• _Material to process_:
[Start of Attachment]
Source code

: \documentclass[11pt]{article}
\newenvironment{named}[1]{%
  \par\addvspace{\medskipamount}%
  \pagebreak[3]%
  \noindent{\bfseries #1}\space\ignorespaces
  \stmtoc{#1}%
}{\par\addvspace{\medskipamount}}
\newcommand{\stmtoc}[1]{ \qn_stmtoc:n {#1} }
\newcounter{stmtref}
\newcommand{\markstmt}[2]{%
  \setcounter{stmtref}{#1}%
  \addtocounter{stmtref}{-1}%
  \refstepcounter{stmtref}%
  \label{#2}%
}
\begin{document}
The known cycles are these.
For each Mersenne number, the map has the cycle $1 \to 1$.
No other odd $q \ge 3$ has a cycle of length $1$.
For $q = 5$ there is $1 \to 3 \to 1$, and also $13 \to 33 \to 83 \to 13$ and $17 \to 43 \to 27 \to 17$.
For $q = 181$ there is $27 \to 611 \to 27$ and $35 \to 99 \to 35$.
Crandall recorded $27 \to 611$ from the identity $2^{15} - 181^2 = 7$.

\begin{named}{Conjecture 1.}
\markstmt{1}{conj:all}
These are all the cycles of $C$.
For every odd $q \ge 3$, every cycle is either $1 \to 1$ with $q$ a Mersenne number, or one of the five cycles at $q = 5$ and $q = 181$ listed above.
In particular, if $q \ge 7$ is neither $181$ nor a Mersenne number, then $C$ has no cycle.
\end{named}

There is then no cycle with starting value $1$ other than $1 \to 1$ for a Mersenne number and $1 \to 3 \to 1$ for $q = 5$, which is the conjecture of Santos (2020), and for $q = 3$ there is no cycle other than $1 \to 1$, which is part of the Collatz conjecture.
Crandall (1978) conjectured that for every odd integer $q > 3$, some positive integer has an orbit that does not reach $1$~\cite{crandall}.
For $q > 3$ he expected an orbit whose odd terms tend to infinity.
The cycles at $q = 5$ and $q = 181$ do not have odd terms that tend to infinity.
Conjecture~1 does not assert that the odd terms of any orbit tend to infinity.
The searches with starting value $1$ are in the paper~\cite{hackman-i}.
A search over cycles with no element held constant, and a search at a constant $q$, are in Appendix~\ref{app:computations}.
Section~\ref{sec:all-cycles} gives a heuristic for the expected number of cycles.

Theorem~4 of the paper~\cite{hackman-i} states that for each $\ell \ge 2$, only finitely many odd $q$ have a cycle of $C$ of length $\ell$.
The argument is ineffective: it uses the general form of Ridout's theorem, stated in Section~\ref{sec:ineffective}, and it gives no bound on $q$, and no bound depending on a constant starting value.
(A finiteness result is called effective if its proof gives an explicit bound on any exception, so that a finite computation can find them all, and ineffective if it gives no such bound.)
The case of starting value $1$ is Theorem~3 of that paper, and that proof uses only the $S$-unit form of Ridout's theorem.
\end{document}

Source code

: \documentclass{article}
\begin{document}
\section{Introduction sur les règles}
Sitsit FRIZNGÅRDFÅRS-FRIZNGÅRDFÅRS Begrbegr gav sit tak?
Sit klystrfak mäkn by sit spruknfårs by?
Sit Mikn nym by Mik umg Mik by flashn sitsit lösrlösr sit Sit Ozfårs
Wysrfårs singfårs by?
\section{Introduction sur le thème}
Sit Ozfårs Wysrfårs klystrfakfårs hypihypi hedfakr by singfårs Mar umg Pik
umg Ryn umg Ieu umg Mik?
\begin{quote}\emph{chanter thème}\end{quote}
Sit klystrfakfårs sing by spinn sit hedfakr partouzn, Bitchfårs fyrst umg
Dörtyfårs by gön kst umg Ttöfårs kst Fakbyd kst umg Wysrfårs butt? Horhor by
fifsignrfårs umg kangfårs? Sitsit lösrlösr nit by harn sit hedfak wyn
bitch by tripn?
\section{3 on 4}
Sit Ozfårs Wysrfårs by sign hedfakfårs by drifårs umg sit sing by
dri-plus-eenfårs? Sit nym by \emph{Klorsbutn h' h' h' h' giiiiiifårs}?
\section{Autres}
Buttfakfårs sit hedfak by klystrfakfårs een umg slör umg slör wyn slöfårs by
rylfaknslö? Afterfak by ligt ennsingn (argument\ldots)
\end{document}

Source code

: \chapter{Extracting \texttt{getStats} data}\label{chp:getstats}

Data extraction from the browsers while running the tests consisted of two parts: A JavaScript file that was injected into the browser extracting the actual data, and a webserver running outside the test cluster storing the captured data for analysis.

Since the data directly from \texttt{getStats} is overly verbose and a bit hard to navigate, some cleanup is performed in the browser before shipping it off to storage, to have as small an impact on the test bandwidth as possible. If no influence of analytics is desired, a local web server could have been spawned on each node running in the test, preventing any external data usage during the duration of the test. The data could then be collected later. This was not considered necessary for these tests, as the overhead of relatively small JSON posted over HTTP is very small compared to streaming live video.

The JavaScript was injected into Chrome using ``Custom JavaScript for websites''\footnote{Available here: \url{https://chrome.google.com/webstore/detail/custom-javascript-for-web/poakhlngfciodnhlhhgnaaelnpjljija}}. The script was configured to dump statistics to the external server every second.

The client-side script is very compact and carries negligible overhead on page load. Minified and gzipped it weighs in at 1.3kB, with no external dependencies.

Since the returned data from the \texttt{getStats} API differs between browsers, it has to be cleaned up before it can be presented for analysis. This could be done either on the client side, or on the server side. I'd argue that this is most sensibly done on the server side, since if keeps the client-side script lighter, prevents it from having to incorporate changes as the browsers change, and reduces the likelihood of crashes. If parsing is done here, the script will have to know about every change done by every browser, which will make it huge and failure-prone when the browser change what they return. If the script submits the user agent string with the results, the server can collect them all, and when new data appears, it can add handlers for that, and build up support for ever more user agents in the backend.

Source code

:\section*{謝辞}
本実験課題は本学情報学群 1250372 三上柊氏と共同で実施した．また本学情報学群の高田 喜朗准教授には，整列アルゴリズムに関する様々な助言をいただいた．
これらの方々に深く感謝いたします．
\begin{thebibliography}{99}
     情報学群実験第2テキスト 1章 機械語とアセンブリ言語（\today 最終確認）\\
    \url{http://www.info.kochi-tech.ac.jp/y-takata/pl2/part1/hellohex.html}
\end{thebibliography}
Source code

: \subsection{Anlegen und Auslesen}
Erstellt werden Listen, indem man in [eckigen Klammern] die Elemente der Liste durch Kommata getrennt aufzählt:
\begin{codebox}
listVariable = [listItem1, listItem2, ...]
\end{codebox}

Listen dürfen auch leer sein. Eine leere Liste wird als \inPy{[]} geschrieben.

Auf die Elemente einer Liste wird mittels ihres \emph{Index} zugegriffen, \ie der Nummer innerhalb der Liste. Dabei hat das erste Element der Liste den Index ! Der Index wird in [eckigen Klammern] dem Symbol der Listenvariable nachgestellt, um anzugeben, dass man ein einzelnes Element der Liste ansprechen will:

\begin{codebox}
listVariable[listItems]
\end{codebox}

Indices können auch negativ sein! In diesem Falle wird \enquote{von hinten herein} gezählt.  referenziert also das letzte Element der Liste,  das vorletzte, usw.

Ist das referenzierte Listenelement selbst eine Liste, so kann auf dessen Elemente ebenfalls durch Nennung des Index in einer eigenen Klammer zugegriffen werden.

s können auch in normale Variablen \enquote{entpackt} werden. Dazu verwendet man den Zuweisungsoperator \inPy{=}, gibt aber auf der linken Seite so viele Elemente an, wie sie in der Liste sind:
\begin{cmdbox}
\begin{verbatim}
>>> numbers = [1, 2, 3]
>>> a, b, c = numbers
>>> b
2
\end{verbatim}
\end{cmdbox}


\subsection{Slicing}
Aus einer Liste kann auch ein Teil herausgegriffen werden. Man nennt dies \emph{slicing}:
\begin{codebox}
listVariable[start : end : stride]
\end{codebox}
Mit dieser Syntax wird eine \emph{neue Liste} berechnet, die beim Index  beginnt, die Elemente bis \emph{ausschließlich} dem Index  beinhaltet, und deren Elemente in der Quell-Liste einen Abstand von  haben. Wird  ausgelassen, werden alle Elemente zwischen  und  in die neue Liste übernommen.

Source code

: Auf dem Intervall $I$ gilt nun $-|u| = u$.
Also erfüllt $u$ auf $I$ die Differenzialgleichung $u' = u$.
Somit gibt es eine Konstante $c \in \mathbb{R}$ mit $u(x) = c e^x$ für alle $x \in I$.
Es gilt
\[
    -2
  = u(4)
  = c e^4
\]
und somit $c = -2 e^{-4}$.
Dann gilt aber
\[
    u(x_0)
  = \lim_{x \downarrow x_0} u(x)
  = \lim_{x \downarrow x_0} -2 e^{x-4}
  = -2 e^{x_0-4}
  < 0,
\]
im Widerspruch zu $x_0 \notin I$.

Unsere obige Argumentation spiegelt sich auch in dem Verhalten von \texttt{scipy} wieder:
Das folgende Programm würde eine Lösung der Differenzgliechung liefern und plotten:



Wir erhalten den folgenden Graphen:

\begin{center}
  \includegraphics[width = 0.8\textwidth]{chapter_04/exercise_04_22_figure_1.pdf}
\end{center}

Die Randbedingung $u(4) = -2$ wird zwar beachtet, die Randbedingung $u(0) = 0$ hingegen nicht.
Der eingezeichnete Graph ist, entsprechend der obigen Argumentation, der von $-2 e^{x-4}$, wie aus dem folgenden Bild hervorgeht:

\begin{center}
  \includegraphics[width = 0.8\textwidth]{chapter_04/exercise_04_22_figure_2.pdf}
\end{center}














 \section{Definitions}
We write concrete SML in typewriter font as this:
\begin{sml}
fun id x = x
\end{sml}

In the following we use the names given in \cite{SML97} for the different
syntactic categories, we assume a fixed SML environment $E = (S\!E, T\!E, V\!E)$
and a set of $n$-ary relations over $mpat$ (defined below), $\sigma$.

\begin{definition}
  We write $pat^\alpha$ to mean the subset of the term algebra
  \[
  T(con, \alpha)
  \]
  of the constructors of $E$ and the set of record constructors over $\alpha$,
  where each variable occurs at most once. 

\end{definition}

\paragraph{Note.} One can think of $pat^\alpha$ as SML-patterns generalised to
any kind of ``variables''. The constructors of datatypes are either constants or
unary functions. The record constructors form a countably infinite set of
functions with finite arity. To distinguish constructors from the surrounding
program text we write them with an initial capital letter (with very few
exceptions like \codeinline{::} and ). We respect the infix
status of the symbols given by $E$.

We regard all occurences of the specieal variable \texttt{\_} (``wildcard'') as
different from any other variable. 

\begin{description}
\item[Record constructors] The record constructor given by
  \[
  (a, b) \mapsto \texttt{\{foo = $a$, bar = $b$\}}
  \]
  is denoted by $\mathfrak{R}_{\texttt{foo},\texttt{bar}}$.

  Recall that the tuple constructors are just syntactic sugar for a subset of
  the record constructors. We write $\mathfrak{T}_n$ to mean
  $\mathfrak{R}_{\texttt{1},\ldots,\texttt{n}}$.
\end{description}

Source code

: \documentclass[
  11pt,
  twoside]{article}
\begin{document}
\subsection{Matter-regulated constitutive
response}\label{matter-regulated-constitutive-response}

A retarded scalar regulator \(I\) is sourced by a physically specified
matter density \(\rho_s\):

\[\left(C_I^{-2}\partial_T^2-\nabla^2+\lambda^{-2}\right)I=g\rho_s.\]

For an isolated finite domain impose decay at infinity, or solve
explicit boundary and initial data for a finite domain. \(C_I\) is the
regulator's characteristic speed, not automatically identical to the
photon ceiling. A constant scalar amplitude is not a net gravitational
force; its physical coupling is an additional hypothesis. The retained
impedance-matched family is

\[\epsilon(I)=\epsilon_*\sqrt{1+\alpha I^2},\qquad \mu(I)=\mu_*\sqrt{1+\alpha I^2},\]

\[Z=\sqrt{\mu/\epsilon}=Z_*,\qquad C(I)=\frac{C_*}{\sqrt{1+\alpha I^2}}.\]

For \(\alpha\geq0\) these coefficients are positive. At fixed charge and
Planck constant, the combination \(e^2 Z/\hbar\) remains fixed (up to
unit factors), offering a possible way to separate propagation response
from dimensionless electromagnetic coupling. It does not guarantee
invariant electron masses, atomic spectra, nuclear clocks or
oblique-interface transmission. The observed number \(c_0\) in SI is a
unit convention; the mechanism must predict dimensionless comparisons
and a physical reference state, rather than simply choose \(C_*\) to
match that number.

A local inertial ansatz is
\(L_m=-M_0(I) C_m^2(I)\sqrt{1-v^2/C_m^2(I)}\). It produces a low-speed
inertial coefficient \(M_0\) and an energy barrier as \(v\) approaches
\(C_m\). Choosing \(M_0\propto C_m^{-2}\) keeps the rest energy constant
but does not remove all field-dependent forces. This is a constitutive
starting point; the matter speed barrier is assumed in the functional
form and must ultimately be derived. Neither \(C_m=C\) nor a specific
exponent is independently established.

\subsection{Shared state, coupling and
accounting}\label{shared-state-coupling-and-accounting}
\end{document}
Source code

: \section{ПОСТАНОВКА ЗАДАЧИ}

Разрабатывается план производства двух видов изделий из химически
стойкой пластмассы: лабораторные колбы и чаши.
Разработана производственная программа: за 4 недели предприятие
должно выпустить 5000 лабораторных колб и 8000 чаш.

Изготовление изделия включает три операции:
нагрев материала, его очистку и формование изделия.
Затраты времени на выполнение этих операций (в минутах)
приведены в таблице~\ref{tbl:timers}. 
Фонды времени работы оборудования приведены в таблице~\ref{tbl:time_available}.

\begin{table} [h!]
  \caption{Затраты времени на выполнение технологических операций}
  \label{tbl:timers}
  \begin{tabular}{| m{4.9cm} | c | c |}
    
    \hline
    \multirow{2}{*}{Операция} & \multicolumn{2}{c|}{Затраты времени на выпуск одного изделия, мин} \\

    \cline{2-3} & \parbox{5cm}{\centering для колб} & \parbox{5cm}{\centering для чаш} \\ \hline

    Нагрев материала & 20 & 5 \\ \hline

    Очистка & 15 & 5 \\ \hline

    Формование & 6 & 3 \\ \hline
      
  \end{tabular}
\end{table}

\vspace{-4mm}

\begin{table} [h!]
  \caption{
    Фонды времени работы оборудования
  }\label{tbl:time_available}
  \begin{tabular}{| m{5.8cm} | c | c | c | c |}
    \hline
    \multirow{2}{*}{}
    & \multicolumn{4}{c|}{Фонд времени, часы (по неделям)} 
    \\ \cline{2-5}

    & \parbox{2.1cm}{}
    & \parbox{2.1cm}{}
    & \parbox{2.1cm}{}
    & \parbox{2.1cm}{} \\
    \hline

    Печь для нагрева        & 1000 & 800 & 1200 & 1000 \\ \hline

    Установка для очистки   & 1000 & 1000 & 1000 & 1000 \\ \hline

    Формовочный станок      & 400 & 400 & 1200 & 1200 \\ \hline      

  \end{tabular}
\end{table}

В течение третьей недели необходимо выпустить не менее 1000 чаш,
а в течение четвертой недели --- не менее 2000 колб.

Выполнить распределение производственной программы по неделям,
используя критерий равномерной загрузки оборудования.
[End of Attachment]
• _Exercise objective_:
Please copy each line of the material that contains the word "mathfrak".

• _Task answer_:
  is denoted by $\mathfrak{R}_{\texttt{foo},\texttt{bar}}$.
  the record constructors. We write $\mathfrak{T}_n$ to mean
  $\mathfrak{R}_{\texttt{1},\ldots,\texttt{n}}$.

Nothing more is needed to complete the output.